The answer to this question can be found in the Epilogue of Guns, Germs, and Steel. The basic answer has to do with competition. Because China was so connected and unified, it did not face any competition. This meant that anything that it rejected (like a new technology) would simply be lost to that entire region.
Diamond talks about China’s “treasure fleets” as an example of this phenomenon. He says (on p. 412 in the paperback edition) that China sent seven such fleets out exploring and spreading Chinese influence. But then, political power struggles within China put an end to the fleets.
Diamond contrasts this with what happened in Europe. He points out that Columbus tried to get many rulers to fund his explorations to the west. He kept trying ruler after ruler until finally he found rulers who would fund him.

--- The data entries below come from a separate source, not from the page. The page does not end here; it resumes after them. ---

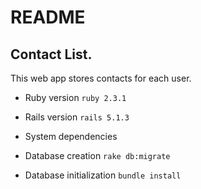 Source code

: # README

## Contact List. 
This web app stores contacts for each user.

* Ruby version
`ruby 2.3.1`

* Rails version
`rails 5.1.3`

* System dependencies

* Database creation
`rake db:migrate`


* Database initialization
`bundle install`
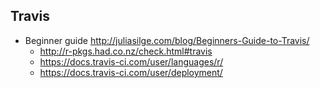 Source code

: ## Travis

* Beginner guide http://juliasilge.com/blog/Beginners-Guide-to-Travis/
    * http://r-pkgs.had.co.nz/check.html#travis
    * https://docs.travis-ci.com/user/languages/r/
    * https://docs.travis-ci.com/user/deployment/
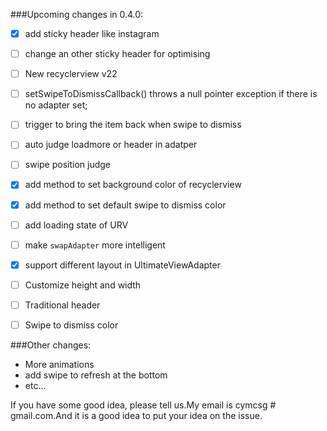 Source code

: ###Upcoming changes in 0.4.0:
- [x] add sticky header like instagram
- [ ] change an other sticky header for optimising
- [ ] New recyclerview v22
- [ ] setSwipeToDismissCallback() throws a null pointer exception if there is no adapter set;
- [ ] trigger to bring the item back when swipe to dismiss
- [ ] auto judge loadmore or header in adatper
- [ ] swipe position judge
- [x] add method to set background color of recyclerview
- [x] add method to set default swipe to dismiss color
- [ ] add loading state of URV
- [ ] make ``swapAdapter`` more intelligent 
- [x] support different layout in UltimateViewAdapter
- [ ] Customize height and width
- [ ] Traditional header
- [ ] Swipe to dismiss color
 


###Other changes:
* More animations
* add swipe to refresh at the bottom
* etc...  




If you have some good idea, please tell us.My email is cymcsg # gmail.com.And it is a good idea to put your idea on the issue.
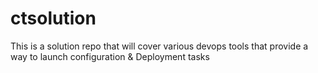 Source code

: # ctsolution
This is a solution repo that will cover various devops tools that provide a way to launch configuration &amp; Deployment tasks
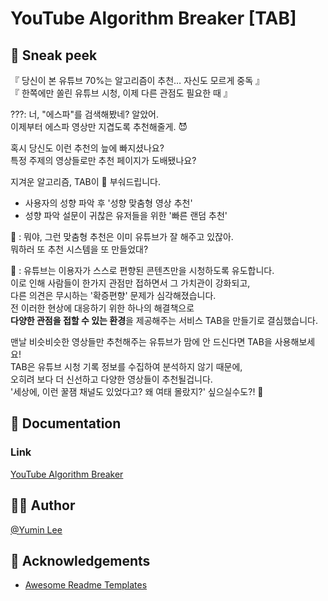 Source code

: # YouTube Algorithm Breaker [TAB]

## 👀 Sneak peek
『 당신이 본 유튜브 70%는 알고리즘이 추천… 자신도 모르게 중독 』  
『 한쪽에만 쏠린 유튜브 시청, 이제 다른 관점도 필요한 때 』

???: 너, "에스파"를 검색해봤네? 알았어.  
이제부터 에스파 영상만 지겹도록 추천해줄게. 😈

혹시 당신도 이런 추천의 늪에 빠지셨나요?  
특정 주제의 영상들로만 추천 페이지가 도배됐나요?  
  
지겨운 알고리즘, TAB이 👊 부숴드립니다.  
- 사용자의 성향 파악 후 '성향 맞춤형 영상 추천'
- 성향 파악 설문이 귀찮은 유저들을 위한 '빠른 랜덤 추천'  

🤔 : 뭐야, 그런 맞춤형 추천은 이미 유튜브가 잘 해주고 있잖아.  
뭐하러 또 추천 시스템을 또 만들었대?  

💬 : 유튜브는 이용자가 스스로 편향된 콘텐츠만을 시청하도록 유도합니다.  
이로 인해 사람들이 한가지 관점만 접하면서 그 가치관이 강화되고,  
다른 의견은 무시하는 '확증편향' 문제가 심각해졌습니다.  
전 이러한 현상에 대응하기 위한 하나의 해결책으로  
**다양한 관점을 접할 수 있는 환경**을 제공해주는 서비스 TAB을 만들기로 결심했습니다.  

맨날 비슷비슷한 영상들만 추천해주는 유튜브가 맘에 안 드신다면 TAB을 사용해보세요!  
TAB은 유튜브 시청 기록 정보를 수집하여 분석하지 않기 때문에,  
오히려 보다 더 신선하고 다양한 영상들이 추천될겁니다.  
'세상에, 이런 꿀잼 채널도 있었다고? 왜 여태 몰랐지?' 싶으실수도?! 🤭
## 📃 Documentation

### Link
[YouTube Algorithm Breaker](https://jin05154.github.io/youtube-algorithm-breaker/)


## 🙋‍♀️ Author

[@Yumin Lee](https://www.github.com/jin05154)


## 🙏 Acknowledgements

 - [Awesome Readme Templates](https://awesomeopensource.com/project/elangosundar/awesome-README-templates) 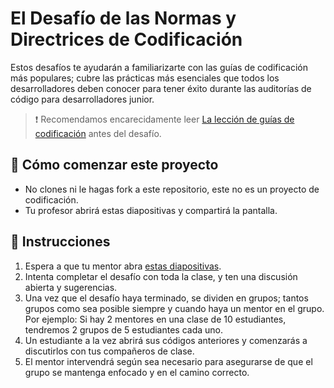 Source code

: # El Desafío de las Normas y Directrices de Codificación

Estos desafíos te ayudarán a familiarizarte con las guías de codificación más populares; cubre las prácticas más esenciales que todos los desarrolladores deben conocer para tener éxito durante las auditorías de código para desarrolladores junior.

> :exclamation: Recomendamos encarecidamente leer [La lección de guías de codificación](https://4geeks.com/es/lesson/estandates-y-lineamientos-de-codigo) antes del desafío.
## 🌱 Cómo comenzar este proyecto

- No clones ni le hagas fork a este repositorio, este no es un proyecto de codificación.
- Tu profesor abrirá estas diapositivas y compartirá la pantalla.

## 📝 Instrucciones

1. Espera a que tu mentor abra [estas diapositivas](https://coding-guidelines-challenge.vercel.app).
2. Intenta completar el desafío con toda la clase, y ten una discusión abierta y sugerencias.
3. Una vez que el desafío haya terminado, se dividen en grupos; tantos grupos como sea posible siempre y cuando haya un mentor en el grupo. Por ejemplo: Si hay 2 mentores en una clase de 10 estudiantes, tendremos 2 grupos de 5 estudiantes cada uno.
5. Un estudiante a la vez abrirá sus códigos anteriores y comenzarás a discutirlos con tus compañeros de clase.
6. El mentor intervendrá según sea necesario para asegurarse de que el grupo se mantenga enfocado y en el camino correcto.
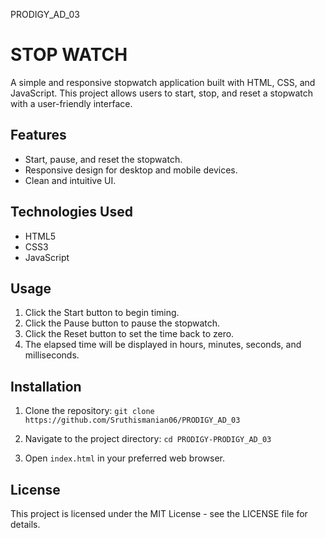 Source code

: PRODIGY_AD_03
# STOP WATCH

A simple and responsive stopwatch application built with HTML, CSS, and JavaScript. This project allows users to start, stop, and reset a stopwatch with a user-friendly interface.


## Features
- Start, pause, and reset the stopwatch.
- Responsive design for desktop and mobile devices.
- Clean and intuitive UI.


## Technologies Used
- HTML5
- CSS3
- JavaScript
 
## Usage
   1. Click the Start button to begin timing.
  2. Click the Pause button to pause the stopwatch.
3. Click the Reset button to set the time back to zero.
4. The elapsed time will be displayed in hours, minutes, seconds, and milliseconds.

## Installation
1. Clone the repository:
`git clone https://github.com/Sruthismanian06/PRODIGY_AD_03`

2. Navigate to the project directory:
`cd PRODIGY-PRODIGY_AD_03`

3. Open `index.html` in your preferred web browser.


## License
This project is licensed under the MIT License - see the LICENSE file for details.
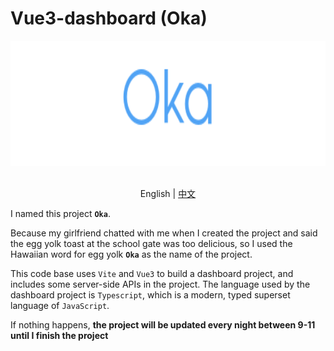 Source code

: # Vue3-dashboard (Oka)

<center>
<img src="https://github.com/wingsico/vue3-dashboard/blob/main/docs/assets/oka-logo.png?raw=true" alt="oka" height="200" />

<br />
<br />

English | [中文](https://github.com/wingsico/vue3-dashboard/tree/main/docs/README-zh.md) 
</center>

I named this project **`Oka`**.

Because my girlfriend chatted with me when I created the project and said the egg yolk toast at the school gate was too delicious, so I used the Hawaiian word for egg yolk **`Oka`** as the name of the project.



This code base uses `Vite` and `Vue3` to build a dashboard project, and includes some server-side APIs in the project. The language used by the dashboard project is `Typescript`, which is a modern, typed superset language of `JavaScript`.

If nothing happens, **the project will be updated every night between 9-11 until I finish the project** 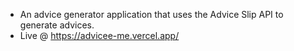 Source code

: - An advice generator application that uses the Advice Slip API to generate advices.
- Live @ https://advicee-me.vercel.app/ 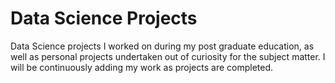 # Data Science Projects
Data Science projects I worked on during my post graduate education, as well as personal projects undertaken out of curiosity for the subject matter. I will be continuously adding my work as projects are completed.
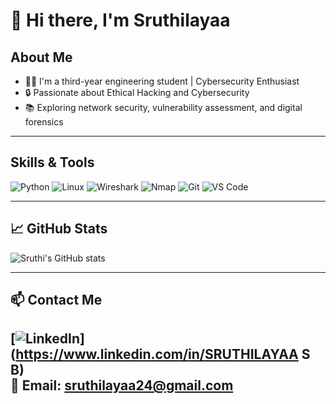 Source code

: # 👋 Hi there, I'm Sruthilayaa

## About Me
- 👩‍🎓 I'm a third-year engineering student | Cybersecurity Enthusiast
- 🔒 Passionate about Ethical Hacking and Cybersecurity
- 📚 Exploring network security, vulnerability assessment, and digital forensics

---

## Skills & Tools
![Python](https://img.shields.io/badge/Python-3776AB?style=flat&logo=python&logoColor=white)
![Linux](https://img.shields.io/badge/Linux-FCC624?style=flat&logo=linux&logoColor=black)
![Wireshark](https://img.shields.io/badge/Wireshark-1679A7?style=flat&logo=wireshark&logoColor=white)
![Nmap](https://img.shields.io/badge/Nmap-0080FF?style=flat&logo=nmap&logoColor=white)
![Git](https://img.shields.io/badge/Git-F05032?style=flat&logo=git&logoColor=white)
![VS Code](https://img.shields.io/badge/VS_Code-007ACC?style=flat&logo=visual-studio-code&logoColor=white)

---

## 📈 GitHub Stats
![Sruthi's GitHub stats](https://github-readme-stats.vercel.app/api?username=sruthilayaa&show_icons=true&theme=calm)

---

## 📫 Contact Me
[![LinkedIn](https://img.shields.io/badge/LinkedIn-blue?style=flat&logo=linkedin&logoColor=white)](https://www.linkedin.com/in/SRUTHILAYAA S B)  
📧 Email: [sruthilayaa24@gmail.com](mailto:sruthilayaa24@gmail.com)
---
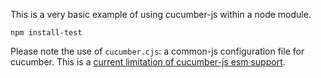 This is a very basic example of using cucumber-js within a node module.

    npm install-test

Please note the use of `cucumber.cjs`: a common-js configuration file for cucumber.
This is a [current limitation of cucumber-js esm support](https://github.com/cucumber/cucumber-js/blob/main/docs/esm.md).
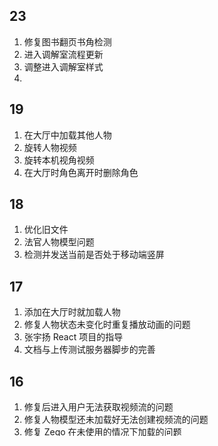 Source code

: ## 23

1. 修复图书翻页书角检测
2. 进入调解室流程更新
3. 调整进入调解室样式
4. 
## 19

1. 在大厅中加载其他人物
2. 旋转人物视频
3. 旋转本机视角视频
4. 在大厅时角色离开时删除角色
## 18

1. 优化旧文件
2. 法官人物模型问题
3. 检测并发送当前是否处于移动端竖屏
## 17

1. 添加在大厅时就加载人物
2. 修复人物状态未变化时重复播放动画的问题
3. 张宇扬 React 项目的指导
4. 文档与上传测试服务器脚步的完善
## 16

1. 修复后进入用户无法获取视频流的问题
2. 修复人物模型还未加载好无法创建视频流的问题
3. 修复 Zego 在未使用的情况下加载的问题
## 13

1. 场景分组不更新的问题
2. 点赞按钮问题
3. 调解室离开跳转地址
4. 人物视频加载问题
## 12

1. 其他用户模型加载问题
2. 法院调解室测试展台
3. 修复视频加载问题
4. 乌镇加载页面
## 11

1. 添加乌镇法院主题
2. 从模板中心创建展台的问题
3. 添加羚羊线上不显示返回按钮
4. 多线程加密文件的处理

Diamond says that this illustrates why the West came to become more powerful than China. Because there was just one government in China, it could do things like rejecting exploration and the exploration would end. In Europe, if one ruler rejected exploration, there were other rulers who would embrace it. This would allow Europe as a whole to move ahead. Meanwhile, China did not move ahead because it was unified and so it had no second chances to try something like exploration.
On p. 413, Diamond says that it was
…precisely because Europe was fragmented (that) Columbus succeeded on his fifth try in persuading one of Europe’s hundreds of princes to sponsor him.
Chinese who wanted to explore could not “shop around” like this and therefore Europe moved ahead while China did not.